(WORK TO BE COMPLETED): Pull every line containing "ruff" from the data.

(EXERCISE MATERIAL):
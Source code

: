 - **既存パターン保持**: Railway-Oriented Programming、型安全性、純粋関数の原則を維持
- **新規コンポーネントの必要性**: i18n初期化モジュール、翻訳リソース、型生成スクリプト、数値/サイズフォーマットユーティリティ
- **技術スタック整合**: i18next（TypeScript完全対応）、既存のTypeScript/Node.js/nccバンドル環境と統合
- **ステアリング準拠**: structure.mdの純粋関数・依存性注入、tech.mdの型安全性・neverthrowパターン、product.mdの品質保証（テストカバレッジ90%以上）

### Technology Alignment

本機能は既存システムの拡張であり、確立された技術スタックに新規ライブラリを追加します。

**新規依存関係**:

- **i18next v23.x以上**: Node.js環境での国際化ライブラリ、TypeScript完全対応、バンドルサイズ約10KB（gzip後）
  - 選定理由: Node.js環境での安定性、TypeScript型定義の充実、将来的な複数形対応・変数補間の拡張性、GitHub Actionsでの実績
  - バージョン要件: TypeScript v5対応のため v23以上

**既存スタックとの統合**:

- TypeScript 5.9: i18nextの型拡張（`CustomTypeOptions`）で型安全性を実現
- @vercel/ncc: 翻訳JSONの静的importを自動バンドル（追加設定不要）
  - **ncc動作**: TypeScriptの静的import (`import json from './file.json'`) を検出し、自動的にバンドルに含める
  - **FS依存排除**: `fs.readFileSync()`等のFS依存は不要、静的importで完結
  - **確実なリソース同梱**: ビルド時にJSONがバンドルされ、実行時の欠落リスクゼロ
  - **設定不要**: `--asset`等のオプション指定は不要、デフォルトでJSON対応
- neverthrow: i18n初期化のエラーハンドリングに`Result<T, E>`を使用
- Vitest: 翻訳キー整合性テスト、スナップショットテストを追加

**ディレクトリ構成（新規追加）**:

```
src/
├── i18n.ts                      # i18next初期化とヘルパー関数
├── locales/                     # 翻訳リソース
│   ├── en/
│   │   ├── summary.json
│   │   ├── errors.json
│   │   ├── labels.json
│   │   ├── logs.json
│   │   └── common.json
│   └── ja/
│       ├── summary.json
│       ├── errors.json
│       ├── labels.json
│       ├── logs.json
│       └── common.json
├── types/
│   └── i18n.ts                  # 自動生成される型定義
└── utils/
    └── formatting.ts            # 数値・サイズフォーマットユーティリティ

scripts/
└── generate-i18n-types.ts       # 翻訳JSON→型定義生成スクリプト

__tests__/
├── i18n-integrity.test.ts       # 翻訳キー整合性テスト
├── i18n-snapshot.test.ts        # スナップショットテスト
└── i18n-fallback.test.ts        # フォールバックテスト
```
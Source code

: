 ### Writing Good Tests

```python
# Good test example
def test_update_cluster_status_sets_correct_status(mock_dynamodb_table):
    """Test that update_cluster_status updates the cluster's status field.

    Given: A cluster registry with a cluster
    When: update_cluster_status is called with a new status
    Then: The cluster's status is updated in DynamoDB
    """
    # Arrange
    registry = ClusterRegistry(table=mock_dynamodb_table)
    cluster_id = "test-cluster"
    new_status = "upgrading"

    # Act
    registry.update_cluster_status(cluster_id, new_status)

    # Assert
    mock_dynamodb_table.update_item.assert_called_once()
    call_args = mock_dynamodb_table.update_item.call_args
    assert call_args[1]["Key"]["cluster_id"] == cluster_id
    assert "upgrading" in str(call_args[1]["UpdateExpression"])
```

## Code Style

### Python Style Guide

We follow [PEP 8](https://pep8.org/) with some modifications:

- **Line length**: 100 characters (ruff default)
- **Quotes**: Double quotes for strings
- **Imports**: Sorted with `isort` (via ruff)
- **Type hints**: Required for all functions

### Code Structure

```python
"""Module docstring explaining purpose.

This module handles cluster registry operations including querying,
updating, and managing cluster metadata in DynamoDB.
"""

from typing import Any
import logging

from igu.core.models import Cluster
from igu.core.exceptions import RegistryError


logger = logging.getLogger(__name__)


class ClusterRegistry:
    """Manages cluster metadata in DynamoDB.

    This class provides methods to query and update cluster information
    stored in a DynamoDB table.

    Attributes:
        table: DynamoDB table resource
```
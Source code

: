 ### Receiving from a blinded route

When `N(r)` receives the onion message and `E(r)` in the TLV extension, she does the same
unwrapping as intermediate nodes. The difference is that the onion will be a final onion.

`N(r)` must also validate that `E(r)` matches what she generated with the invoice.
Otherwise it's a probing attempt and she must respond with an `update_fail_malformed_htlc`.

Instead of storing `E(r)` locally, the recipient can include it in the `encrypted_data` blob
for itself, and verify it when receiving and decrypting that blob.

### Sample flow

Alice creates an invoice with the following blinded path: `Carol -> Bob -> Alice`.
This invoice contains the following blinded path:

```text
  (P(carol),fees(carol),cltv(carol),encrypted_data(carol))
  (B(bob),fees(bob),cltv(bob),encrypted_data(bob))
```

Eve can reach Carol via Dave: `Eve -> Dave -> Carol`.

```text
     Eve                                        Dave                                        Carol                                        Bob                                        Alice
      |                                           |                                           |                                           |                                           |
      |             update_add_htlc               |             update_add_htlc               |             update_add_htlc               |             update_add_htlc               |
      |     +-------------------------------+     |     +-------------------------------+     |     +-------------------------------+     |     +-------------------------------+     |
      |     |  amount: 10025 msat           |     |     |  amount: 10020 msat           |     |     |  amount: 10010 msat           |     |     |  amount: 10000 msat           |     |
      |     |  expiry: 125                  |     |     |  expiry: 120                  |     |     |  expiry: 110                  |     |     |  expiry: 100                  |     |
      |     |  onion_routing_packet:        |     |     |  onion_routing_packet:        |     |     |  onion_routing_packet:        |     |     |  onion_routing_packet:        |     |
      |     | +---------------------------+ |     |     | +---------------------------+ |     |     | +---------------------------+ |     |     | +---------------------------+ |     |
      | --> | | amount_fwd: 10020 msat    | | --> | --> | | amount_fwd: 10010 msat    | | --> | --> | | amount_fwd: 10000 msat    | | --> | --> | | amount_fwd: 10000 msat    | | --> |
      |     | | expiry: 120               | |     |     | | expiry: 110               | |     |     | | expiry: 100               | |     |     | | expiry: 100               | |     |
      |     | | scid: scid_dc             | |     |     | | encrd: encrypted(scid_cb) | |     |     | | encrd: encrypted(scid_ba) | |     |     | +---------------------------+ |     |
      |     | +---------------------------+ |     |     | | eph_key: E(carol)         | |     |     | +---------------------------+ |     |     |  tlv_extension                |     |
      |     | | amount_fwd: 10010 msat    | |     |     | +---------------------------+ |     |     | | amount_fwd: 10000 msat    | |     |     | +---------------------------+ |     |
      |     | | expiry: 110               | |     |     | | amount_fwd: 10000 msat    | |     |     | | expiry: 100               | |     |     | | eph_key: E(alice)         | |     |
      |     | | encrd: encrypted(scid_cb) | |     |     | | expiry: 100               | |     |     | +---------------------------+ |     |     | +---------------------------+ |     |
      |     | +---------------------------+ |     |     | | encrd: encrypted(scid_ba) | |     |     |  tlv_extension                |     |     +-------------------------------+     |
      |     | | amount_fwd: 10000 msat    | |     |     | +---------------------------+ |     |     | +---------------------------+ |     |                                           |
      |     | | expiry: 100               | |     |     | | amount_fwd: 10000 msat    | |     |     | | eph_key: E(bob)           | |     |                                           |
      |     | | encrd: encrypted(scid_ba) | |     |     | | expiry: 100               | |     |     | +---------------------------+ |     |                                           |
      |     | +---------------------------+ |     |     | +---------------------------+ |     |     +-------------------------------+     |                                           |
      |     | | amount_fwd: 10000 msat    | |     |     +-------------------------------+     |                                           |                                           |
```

(RESPONSE TO THIS EXERCISE):
- **Line length**: 100 characters (ruff default)
- **Imports**: Sorted with `isort` (via ruff)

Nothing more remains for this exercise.